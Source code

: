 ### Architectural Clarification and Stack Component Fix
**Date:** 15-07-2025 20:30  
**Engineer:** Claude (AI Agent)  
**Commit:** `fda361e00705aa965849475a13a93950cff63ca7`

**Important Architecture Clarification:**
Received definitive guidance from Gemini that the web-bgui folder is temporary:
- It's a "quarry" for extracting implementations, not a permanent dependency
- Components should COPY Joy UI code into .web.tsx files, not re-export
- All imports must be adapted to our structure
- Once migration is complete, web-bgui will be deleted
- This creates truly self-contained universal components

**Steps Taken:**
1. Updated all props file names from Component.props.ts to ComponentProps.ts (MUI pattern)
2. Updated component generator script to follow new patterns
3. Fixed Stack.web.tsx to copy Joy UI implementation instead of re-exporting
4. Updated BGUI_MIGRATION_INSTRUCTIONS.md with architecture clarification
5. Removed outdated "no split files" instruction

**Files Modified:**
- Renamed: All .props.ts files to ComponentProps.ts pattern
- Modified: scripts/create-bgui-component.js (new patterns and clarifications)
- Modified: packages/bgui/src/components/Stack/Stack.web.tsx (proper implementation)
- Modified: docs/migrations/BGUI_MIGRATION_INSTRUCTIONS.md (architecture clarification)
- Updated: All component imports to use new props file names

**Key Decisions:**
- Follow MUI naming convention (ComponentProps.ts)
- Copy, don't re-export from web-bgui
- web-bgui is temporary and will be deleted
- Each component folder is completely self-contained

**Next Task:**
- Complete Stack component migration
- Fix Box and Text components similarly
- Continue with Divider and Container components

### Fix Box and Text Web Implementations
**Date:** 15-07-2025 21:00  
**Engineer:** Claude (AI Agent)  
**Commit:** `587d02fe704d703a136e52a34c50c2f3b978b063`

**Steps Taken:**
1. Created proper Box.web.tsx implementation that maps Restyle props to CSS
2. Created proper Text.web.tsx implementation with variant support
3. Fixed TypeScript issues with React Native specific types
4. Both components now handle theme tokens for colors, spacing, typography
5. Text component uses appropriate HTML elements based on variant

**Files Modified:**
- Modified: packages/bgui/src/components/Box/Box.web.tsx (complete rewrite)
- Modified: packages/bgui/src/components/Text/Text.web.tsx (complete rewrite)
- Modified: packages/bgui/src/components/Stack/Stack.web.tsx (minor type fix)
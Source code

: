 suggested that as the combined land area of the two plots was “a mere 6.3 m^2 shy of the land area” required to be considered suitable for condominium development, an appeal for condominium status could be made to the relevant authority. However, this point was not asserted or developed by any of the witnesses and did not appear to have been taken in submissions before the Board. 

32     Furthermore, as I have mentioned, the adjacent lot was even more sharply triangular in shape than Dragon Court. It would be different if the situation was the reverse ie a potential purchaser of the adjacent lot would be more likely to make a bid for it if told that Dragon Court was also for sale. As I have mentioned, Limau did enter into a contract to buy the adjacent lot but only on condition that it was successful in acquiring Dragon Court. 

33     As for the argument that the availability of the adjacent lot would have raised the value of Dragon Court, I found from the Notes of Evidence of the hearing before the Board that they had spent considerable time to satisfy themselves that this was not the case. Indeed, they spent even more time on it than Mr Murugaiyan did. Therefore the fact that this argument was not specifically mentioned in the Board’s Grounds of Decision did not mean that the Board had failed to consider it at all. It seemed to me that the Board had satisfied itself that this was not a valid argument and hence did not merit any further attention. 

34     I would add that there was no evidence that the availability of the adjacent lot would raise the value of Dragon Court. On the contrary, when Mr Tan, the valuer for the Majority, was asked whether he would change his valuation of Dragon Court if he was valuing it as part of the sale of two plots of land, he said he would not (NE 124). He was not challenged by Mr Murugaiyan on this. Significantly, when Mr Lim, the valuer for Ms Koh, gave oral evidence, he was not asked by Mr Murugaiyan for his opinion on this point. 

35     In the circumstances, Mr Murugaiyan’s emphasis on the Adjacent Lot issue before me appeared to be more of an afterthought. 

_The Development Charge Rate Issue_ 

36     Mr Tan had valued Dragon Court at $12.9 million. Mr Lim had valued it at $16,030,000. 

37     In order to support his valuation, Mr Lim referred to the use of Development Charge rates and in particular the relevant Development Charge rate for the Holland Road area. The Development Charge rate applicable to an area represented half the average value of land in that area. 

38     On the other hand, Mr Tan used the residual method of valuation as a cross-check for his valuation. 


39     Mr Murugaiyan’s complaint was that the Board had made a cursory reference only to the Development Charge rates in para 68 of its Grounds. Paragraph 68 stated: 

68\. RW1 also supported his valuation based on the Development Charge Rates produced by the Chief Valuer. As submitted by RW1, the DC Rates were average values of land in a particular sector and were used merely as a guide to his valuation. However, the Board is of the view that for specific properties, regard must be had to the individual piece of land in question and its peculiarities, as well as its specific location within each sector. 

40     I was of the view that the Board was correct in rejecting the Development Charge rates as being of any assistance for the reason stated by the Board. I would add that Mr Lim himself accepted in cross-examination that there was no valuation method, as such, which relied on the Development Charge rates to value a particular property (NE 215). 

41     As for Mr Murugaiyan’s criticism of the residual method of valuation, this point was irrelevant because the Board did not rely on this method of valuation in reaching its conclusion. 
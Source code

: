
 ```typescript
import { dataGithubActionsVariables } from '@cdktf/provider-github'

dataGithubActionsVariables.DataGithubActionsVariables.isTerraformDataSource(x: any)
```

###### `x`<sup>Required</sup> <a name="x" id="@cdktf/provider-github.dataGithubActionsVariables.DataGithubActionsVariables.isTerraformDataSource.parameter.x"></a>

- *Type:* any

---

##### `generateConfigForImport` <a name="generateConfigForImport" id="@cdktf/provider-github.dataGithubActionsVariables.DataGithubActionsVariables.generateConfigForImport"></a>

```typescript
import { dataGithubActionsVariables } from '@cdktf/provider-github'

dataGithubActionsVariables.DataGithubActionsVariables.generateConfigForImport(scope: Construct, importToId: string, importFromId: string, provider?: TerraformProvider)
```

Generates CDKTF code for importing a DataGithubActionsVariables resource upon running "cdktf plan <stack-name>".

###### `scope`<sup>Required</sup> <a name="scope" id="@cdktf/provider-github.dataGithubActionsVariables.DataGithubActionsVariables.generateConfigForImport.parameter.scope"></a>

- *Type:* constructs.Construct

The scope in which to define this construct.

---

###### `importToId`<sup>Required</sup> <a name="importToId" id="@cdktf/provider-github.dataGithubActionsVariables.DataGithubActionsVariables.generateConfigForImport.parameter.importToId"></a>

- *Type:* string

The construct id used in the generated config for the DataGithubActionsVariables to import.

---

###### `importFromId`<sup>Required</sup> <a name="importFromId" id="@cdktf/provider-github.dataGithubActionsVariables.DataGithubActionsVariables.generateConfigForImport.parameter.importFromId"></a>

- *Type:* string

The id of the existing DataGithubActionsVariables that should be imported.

* * *

Aim of the task:
Only one part of the material above is to be transcribed, namely the lines starting with the line that has "- Each component" and going on through the line that has "- Modified: packages/bgui/src/components/Text/Text.web.tsx", exactly as they stand.

Answer to this problem:
- Each component folder is completely self-contained

**Next Task:**
- Complete Stack component migration
- Fix Box and Text components similarly
- Continue with Divider and Container components

### Fix Box and Text Web Implementations
**Date:** 15-07-2025 21:00  
**Engineer:** Claude (AI Agent)  
**Commit:** `587d02fe704d703a136e52a34c50c2f3b978b063`

**Steps Taken:**
1. Created proper Box.web.tsx implementation that maps Restyle props to CSS
2. Created proper Text.web.tsx implementation with variant support
3. Fixed TypeScript issues with React Native specific types
4. Both components now handle theme tokens for colors, spacing, typography
5. Text component uses appropriate HTML elements based on variant

**Files Modified:**
- Modified: packages/bgui/src/components/Box/Box.web.tsx (complete rewrite)
- Modified: packages/bgui/src/components/Text/Text.web.tsx (complete rewrite)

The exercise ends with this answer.